[Problem description]:
Among these records, which lines include "director"? Copy them out.

[Extracted information]:
-- Opening Marker --

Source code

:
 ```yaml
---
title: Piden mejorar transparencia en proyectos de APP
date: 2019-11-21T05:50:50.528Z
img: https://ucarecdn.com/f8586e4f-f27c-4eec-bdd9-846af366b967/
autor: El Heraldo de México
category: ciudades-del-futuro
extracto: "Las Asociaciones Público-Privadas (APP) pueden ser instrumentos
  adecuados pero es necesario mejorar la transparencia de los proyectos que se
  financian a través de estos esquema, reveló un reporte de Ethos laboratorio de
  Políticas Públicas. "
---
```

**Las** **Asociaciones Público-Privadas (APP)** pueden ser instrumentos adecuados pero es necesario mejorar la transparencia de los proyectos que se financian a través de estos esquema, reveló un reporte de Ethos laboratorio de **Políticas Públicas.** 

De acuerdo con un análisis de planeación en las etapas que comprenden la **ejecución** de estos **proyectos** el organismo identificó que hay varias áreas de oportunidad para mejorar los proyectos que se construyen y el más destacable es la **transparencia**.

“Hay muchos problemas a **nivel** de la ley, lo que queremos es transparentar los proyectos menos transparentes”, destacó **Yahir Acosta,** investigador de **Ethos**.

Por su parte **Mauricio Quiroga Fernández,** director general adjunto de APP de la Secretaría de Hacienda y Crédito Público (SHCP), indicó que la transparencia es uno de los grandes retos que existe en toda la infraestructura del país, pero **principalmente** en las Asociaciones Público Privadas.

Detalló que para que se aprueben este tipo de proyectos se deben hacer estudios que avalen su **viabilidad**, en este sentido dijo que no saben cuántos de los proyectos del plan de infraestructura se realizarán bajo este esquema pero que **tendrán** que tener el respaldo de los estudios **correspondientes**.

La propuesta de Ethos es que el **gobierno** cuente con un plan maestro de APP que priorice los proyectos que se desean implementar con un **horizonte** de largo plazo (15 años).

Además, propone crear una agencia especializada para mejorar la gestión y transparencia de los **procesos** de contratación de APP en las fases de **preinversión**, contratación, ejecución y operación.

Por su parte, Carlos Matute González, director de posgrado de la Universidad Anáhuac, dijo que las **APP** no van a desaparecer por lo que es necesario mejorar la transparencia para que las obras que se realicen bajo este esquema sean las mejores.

-- Closing Marker --
-- Opening Marker --

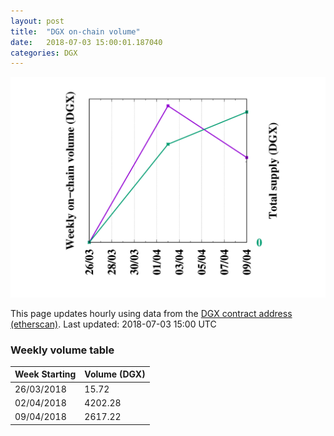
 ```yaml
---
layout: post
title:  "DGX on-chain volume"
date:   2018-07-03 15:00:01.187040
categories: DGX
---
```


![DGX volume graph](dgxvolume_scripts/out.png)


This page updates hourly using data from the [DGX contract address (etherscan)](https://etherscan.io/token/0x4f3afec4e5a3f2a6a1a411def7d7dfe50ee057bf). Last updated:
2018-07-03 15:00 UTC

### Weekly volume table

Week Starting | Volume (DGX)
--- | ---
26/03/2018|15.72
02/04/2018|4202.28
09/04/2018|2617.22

-- Closing Marker --

[Answer to the problem]:
Por su parte **Mauricio Quiroga Fernández,** director general adjunto de APP de la Secretaría de Hacienda y Crédito Público (SHCP), indicó que la transparencia es uno de los grandes retos que existe en toda la infraestructura del país, pero **principalmente** en las Asociaciones Público Privadas.
Por su parte, Carlos Matute González, director de posgrado de la Universidad Anáhuac, dijo que las **APP** no van a desaparecer por lo que es necesario mejorar la transparencia para que las obras que se realicen bajo este esquema sean las mejores.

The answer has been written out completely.